### What is required
Go through the records below and show every line with the string "linuxfromscratch".

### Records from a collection
________________________________________
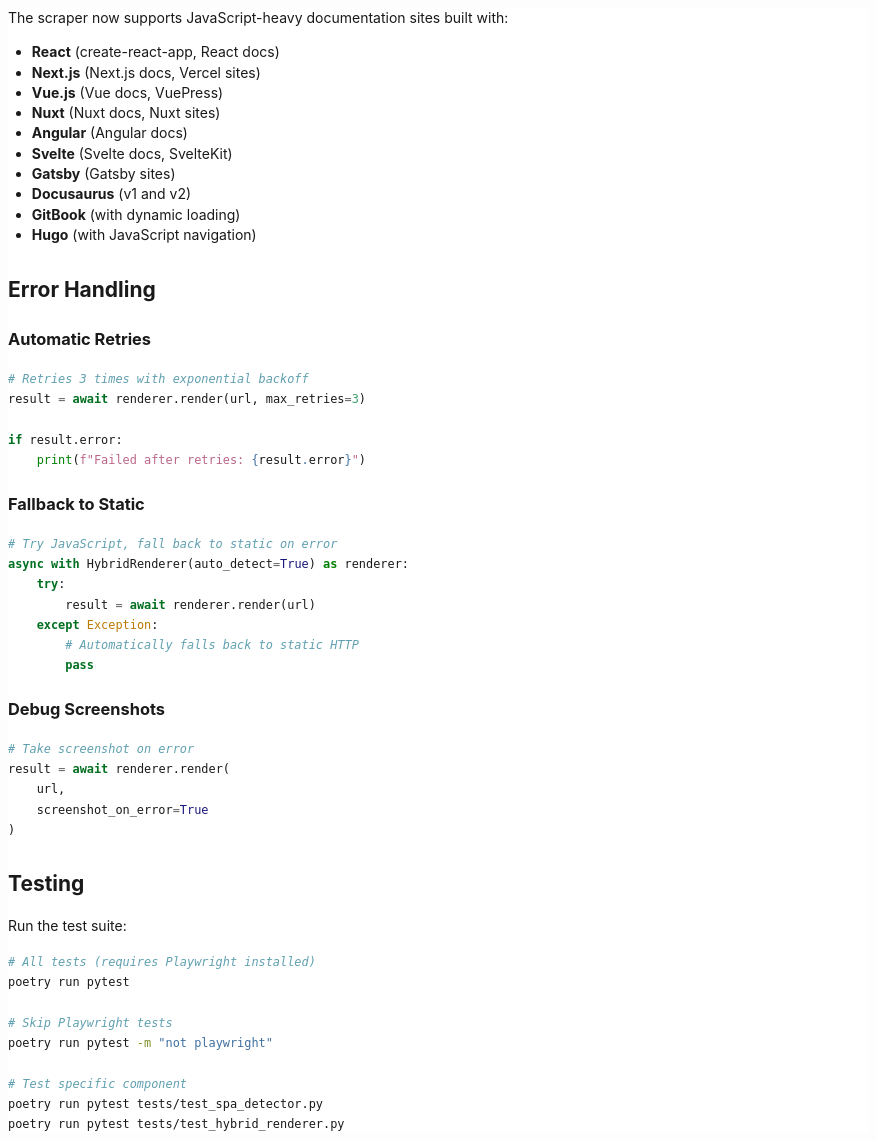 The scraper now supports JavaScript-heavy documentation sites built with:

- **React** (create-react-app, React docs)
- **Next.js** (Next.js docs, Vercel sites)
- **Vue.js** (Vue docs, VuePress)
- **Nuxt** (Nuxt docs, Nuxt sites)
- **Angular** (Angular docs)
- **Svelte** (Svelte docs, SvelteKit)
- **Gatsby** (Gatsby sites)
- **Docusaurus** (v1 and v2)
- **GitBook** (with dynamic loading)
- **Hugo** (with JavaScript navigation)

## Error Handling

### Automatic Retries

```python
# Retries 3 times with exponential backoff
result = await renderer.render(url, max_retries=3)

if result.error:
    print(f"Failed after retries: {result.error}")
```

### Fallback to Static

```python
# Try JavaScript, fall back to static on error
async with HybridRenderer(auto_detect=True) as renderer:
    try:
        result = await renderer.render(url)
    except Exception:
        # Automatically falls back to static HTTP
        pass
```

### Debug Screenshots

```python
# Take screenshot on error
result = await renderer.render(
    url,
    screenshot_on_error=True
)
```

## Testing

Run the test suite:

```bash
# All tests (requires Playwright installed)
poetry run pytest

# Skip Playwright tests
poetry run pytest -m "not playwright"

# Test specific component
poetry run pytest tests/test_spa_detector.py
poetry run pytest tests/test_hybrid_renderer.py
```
________________________________________
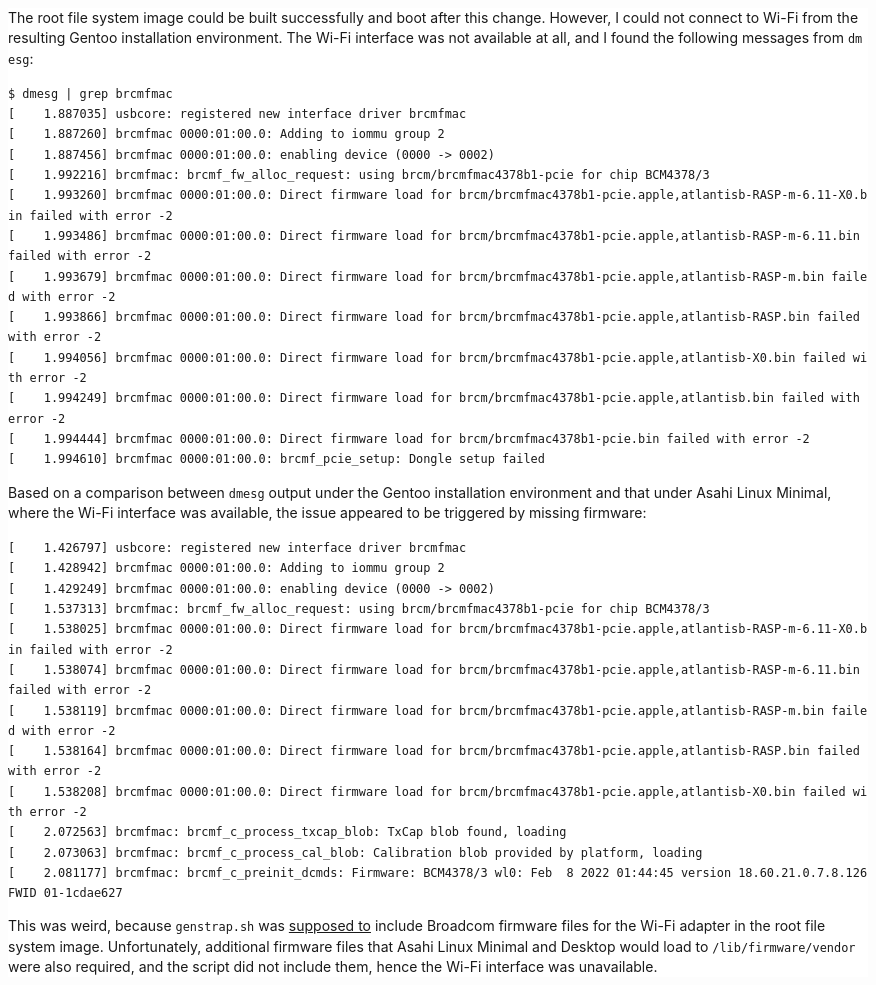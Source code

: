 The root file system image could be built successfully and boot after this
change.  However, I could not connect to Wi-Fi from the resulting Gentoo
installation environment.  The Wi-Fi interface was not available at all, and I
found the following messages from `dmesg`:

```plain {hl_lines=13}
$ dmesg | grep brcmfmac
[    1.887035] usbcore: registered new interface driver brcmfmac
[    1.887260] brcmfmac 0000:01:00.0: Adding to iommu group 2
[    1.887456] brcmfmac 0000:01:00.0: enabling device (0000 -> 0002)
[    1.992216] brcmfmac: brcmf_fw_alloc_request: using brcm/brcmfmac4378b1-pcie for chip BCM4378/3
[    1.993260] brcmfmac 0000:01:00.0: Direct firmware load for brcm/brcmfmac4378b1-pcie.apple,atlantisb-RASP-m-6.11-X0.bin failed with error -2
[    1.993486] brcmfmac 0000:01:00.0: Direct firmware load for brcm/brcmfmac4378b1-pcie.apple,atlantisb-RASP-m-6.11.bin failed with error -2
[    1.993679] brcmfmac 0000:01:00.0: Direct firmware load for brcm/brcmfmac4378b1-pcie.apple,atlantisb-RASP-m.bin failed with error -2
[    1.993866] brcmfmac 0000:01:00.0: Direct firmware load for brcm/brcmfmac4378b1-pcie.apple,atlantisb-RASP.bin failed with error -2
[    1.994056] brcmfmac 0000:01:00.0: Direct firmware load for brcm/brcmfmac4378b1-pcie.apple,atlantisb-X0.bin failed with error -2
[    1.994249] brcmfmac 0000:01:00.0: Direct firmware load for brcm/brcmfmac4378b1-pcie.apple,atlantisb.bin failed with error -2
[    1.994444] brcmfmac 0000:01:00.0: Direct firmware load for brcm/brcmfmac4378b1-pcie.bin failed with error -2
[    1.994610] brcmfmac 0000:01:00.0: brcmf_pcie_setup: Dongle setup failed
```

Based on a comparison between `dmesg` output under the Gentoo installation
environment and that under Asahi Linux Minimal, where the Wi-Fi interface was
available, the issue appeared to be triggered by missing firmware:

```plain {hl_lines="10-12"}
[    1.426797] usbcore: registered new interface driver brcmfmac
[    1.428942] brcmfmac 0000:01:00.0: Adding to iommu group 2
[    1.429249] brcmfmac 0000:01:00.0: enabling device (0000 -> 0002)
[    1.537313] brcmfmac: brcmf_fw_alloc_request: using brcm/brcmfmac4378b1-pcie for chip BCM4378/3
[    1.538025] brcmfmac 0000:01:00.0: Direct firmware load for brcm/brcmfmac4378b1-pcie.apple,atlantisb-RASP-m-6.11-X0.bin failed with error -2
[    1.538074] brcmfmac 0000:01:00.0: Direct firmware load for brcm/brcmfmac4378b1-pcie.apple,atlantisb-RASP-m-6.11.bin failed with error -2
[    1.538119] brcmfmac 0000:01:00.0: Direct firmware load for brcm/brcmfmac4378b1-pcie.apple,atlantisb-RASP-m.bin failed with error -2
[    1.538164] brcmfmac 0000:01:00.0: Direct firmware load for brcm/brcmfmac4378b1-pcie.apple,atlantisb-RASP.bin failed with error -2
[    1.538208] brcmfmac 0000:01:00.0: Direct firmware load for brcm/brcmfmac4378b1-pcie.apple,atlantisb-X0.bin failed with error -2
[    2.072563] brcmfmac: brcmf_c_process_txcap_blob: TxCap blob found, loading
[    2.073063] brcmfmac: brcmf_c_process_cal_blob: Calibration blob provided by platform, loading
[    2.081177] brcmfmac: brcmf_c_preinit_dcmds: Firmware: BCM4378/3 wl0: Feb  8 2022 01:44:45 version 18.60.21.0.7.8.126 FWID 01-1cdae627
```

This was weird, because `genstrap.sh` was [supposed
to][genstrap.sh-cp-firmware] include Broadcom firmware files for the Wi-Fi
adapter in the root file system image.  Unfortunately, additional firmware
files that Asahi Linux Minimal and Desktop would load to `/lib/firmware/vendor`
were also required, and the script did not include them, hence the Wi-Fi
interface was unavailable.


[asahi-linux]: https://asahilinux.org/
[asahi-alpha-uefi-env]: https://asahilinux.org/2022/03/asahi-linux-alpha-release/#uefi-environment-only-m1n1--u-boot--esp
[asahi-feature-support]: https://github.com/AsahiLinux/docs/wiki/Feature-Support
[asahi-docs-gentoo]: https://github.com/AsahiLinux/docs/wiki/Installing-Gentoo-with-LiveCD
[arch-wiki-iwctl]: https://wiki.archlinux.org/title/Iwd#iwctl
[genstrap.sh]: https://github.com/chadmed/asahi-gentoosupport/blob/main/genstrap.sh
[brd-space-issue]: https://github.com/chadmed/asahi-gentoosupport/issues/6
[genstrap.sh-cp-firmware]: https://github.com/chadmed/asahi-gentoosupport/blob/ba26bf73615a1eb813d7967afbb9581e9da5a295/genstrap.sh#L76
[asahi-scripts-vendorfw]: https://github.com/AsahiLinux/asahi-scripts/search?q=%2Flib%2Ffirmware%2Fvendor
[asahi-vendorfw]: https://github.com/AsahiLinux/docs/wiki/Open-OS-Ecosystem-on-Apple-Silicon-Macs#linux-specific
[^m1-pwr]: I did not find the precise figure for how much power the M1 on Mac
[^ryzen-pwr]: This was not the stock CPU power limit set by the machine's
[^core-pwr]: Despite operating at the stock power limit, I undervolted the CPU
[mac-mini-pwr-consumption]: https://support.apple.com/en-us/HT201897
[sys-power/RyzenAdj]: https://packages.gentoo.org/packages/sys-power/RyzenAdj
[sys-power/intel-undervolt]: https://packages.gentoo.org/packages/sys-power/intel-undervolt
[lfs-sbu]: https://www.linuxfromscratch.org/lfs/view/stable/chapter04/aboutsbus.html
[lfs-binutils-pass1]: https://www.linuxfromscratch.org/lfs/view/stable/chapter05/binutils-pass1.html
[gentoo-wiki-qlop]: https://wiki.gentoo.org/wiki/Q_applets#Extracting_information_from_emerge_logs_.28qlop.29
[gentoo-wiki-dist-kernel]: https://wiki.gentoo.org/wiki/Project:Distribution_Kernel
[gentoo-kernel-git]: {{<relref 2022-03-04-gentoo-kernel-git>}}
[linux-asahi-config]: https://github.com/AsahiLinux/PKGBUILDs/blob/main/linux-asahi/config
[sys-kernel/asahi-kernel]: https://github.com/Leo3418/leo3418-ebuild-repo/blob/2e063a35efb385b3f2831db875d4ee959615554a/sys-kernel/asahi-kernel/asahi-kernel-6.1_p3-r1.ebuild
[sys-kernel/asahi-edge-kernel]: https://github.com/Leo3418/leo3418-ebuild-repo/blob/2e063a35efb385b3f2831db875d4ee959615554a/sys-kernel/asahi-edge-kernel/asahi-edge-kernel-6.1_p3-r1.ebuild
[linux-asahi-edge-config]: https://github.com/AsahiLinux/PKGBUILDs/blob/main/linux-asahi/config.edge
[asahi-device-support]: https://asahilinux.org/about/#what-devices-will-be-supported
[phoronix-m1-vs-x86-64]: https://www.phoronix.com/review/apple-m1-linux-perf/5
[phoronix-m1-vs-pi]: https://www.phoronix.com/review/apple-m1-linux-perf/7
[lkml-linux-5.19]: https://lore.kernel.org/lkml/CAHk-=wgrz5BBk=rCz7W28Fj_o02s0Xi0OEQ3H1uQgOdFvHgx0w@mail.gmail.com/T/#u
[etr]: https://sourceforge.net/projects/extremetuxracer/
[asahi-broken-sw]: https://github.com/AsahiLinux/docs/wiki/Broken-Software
________________________________________
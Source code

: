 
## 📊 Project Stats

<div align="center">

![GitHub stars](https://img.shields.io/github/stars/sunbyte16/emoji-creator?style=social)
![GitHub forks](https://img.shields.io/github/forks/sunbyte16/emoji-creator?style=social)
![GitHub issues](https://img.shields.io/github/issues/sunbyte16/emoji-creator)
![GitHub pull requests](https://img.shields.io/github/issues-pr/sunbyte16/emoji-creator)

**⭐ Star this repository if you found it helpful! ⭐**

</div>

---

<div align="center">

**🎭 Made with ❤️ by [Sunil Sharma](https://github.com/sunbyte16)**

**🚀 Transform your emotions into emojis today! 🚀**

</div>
________________________________________
### Response
[lfs-sbu]: https://www.linuxfromscratch.org/lfs/view/stable/chapter04/aboutsbus.html
[lfs-binutils-pass1]: https://www.linuxfromscratch.org/lfs/view/stable/chapter05/binutils-pass1.html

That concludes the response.